Today, Agriculture Secretary Tom Vilsack spoke to the 84th National FFA Convention about the critical need to recruit and support the nation's next generation of farmers and ranchers.
"America's producers are the most productive and successful in the world -- with a willingness to embrace change, new science and innovative technologies to fulfill the noble task of feeding a nation," said Vilsack. "To continue that success, we need organizations like FFA working creatively to build policies, structures and institutions that will ensure the next generation can continue to feed and fuel the world."
USDA's focus on developing new generations of beginning farmers and ranchers is a result of America's aging farming community. In the last five years there has been a 20% decrease in the number of farmers under 45. Today the average American farmer is 57 whereas five years ago it was 55. Today, nearly 30% of American farmers are over the age of 65 -- almost double what it is in the general workforce.
Secretary Vilsack highlighted USDA programs that are committed to investing more resources and energy to recruit the next generation of farmers and to finding strategies to make these beginning farmers successful. The USDA Office of Advocacy and Outreach assists people who want to learn about USDA's efforts to support new producers. In the past two years, more than 40% of all USDA's farm loans have gone to beginning farmers and ranchers.
The Farm Service Agency provides Beginning Farmer and Rancher loans. These are direct and guaranteed loans to beginning farmers and ranchers who are unable to obtain financing from commercial credit sources. Each fiscal year, the Agency targets a portion of its direct and guaranteed farm ownership and operating loan funds to beginning farmers and ranchers. In addition, the National Institute of Food and Agriculture Beginning Farmer and Rancher Development Program provides funding to develop and offer education, training, outreach and mentoring programs to enhance the sustainability of the next generation of farmers.

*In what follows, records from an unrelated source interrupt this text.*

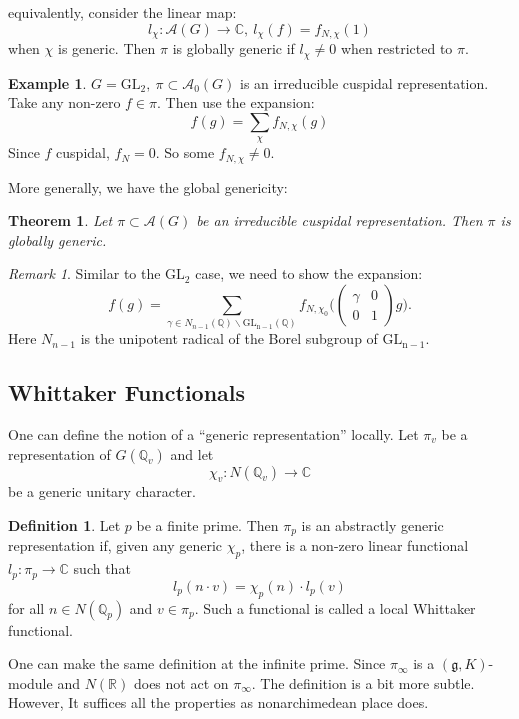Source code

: \documentclass[11pt,english]{smfart}
\newtheorem{theorem}{Theorem}
\theoremstyle{definition}
\newtheorem{definition}{Definition}
\newtheorem{example}{Example}
\theoremstyle{remark}
\newtheorem*{remark}{Remark}
\begin{document}
equivalently, consider the linear map:
\[l_\chi :\mathcal{A}(G) \rightarrow \mathbb{C},\ l_\chi (f) =f_{N,\chi} (1)\]
when $\chi$ is generic. Then $\pi$ is globally generic if $l_\chi\neq 0$ when restricted to $\pi$.
\begin{example}
$G=\mathrm{GL_2},\ \pi \subset \mathcal{A}_0(G)$ is an irreducible cuspidal representation. Take any non-zero $f\in \pi$. Then use the expansion:
\[f(g) =\sum_{\chi} f_{N,\chi} (g)\]
Since $f$ cuspidal, $f_N=0.$ So some $f_{N,\chi}\neq 0.$
\end{example}
More generally, we have the global genericity:
\begin{theorem}
Let $\pi \subset \mathcal{A}(G)$ be an irreducible cuspidal representation. Then $\pi$ is globally generic.
\end{theorem}
\begin{remark}
Similar to the $\mathrm{GL_2}$ case, we need to show the expansion:
\[f(g) = \sum_{\gamma \in N_{n-1}(\mathbb{Q}) \backslash \mathrm{GL_{n-1}} (\mathbb{Q})} f_{N,\chi_0} \biggl(\left(\begin{array}{ll}
    \gamma & 0 \\
    0 & 1
    \end{array}\right)g\biggr).\]
    Here $N_{n-1}$ is the unipotent radical of the Borel
    subgroup of $\mathrm{GL_{n-1}}$.
\end{remark}
\subsection{Whittaker Functionals}
One can define the notion of a ``generic representation'' locally. Let $\pi_v$ be a representation of $G(\mathbb{Q}_v)$ and let
\[\chi_v: N(\mathbb{Q}_v) \rightarrow \mathbb{C}\]
be a generic unitary character.
\begin{definition}
Let $ p $ be a finite prime. Then $\pi_{p} $ is an abstractly generic representation if, given any generic $ \chi_{p} $,
there is a non-zero linear functional $ l_{p}: \pi_{p} \rightarrow \mathbb{C}$ such that
\[l_{p}(n \cdot v)=\chi_{p}(n) \cdot l_{p}(v)\]
for all $ n \in N\left(\mathbb{Q}_{p}\right) $ and $ v \in \pi_{p} $.
Such a functional is called a local Whittaker functional.    
\end{definition}
One can make the same definition at the infinite prime. Since $ \pi_{\infty} $ is a $ (\mathfrak{g}, K) $-module and $ N(\mathbb{R}) $ does not act on $ \pi_{\infty} $.
The definition is a bit more subtle. However, It suffices all the properties as nonarchimedean place does.
\end{document}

USDA's Risk Management Agency (RMA) is working with partners to support young, motivated entrepreneurs who are looking past traditional ways of bringing products to market. Through RMA funding for the Farm Credit Council, the "Field Guide to the New American Foodshed" was developed to assist the growing numbers of direct-market farms and ranches and also the lenders, accountants and other businesses who work with them.
Additionally, the USDA Nation Agricultural Library is working in partnership with the American Farm Bureau Federation to develop a 'Curriculum and Training Clearinghouse' at Start2Farm.gov, which will serve as a national one-stop source of all beginning farmer and rancher education and training materials online.
"The future of agriculture is bright and will present the next generation with incredible opportunities to pursue," said Vilsack. "Young people should continue to engage in policy that affects them -- but they shouldn't be limited by it. We need them to think big, innovate, and tackle the important challenges facing American agriculture and the nation as a whole."